*What is needed*.
From the listing below, return each line that includes "geral".

=== Dataset ===

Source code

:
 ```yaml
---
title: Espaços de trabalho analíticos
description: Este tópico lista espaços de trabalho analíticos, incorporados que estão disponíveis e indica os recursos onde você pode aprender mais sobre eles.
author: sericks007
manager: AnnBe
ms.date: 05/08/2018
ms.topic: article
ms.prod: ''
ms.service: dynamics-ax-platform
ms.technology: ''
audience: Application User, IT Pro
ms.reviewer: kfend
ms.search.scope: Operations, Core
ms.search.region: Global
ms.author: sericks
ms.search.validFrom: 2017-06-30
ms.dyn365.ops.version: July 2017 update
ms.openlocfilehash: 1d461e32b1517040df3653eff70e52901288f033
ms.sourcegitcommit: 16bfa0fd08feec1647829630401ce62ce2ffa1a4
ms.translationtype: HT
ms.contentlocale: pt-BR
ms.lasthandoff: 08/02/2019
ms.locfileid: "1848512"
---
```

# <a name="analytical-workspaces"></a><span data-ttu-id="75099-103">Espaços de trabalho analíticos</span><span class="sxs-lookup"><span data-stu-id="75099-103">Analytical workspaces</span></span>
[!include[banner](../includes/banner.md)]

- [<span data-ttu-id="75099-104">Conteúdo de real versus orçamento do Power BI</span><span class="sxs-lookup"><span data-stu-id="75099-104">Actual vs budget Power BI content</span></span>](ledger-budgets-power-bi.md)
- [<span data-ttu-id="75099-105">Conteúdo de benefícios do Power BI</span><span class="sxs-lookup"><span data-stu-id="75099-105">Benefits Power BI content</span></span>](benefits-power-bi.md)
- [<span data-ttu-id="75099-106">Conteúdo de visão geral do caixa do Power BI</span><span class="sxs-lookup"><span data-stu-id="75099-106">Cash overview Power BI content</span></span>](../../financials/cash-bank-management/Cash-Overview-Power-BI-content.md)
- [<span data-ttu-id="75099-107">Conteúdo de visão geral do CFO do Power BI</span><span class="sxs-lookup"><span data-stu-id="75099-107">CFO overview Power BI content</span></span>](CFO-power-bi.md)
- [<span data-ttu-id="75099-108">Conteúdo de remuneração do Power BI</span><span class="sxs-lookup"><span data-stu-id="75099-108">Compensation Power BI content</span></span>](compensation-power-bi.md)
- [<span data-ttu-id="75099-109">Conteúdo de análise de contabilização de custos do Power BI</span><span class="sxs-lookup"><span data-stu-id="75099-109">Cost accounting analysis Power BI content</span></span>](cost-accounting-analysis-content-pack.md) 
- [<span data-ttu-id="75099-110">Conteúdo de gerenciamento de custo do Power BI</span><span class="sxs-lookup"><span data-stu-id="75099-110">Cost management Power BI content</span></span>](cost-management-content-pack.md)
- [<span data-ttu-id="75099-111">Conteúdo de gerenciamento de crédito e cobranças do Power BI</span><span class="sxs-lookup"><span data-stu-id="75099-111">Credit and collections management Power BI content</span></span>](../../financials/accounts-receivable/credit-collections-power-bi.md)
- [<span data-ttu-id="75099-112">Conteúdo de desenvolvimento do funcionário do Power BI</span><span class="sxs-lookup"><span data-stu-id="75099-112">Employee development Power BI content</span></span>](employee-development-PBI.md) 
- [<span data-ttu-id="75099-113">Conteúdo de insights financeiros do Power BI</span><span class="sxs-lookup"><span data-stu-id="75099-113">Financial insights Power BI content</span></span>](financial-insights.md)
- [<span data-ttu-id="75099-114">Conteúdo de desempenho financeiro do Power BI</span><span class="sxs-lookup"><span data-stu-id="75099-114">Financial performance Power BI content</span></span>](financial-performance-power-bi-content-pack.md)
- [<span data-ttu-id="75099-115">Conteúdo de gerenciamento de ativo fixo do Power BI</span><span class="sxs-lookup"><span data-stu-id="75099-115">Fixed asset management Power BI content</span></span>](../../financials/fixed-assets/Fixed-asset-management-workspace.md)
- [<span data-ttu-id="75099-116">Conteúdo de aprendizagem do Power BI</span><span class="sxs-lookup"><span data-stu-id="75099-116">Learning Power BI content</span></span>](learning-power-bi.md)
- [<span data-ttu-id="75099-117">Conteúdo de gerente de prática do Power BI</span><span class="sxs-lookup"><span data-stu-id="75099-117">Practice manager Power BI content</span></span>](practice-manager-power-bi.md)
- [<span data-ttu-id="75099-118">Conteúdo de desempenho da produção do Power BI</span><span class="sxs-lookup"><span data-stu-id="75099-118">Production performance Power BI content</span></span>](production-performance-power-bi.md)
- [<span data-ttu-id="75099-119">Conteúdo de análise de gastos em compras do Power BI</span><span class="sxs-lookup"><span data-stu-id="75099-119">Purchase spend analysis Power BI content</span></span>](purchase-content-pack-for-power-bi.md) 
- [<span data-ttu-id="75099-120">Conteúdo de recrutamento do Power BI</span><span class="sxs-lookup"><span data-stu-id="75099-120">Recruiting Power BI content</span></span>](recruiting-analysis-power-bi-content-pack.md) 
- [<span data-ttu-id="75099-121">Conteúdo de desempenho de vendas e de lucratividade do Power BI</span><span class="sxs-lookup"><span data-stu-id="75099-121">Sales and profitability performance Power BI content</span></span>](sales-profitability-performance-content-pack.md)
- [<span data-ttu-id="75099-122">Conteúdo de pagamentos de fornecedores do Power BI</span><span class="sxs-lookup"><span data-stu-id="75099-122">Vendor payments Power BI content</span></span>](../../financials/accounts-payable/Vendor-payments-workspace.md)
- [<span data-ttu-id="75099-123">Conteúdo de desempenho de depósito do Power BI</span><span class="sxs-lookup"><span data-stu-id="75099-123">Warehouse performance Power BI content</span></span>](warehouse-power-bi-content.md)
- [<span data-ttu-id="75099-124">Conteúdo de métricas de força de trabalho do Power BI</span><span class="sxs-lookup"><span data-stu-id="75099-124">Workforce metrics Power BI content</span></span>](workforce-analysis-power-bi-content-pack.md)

===

*Reply*.
- [<span data-ttu-id="75099-106">Conteúdo de visão geral do caixa do Power BI</span><span class="sxs-lookup"><span data-stu-id="75099-106">Cash overview Power BI content</span></span>](../../financials/cash-bank-management/Cash-Overview-Power-BI-content.md)
- [<span data-ttu-id="75099-107">Conteúdo de visão geral do CFO do Power BI</span><span class="sxs-lookup"><span data-stu-id="75099-107">CFO overview Power BI content</span></span>](CFO-power-bi.md)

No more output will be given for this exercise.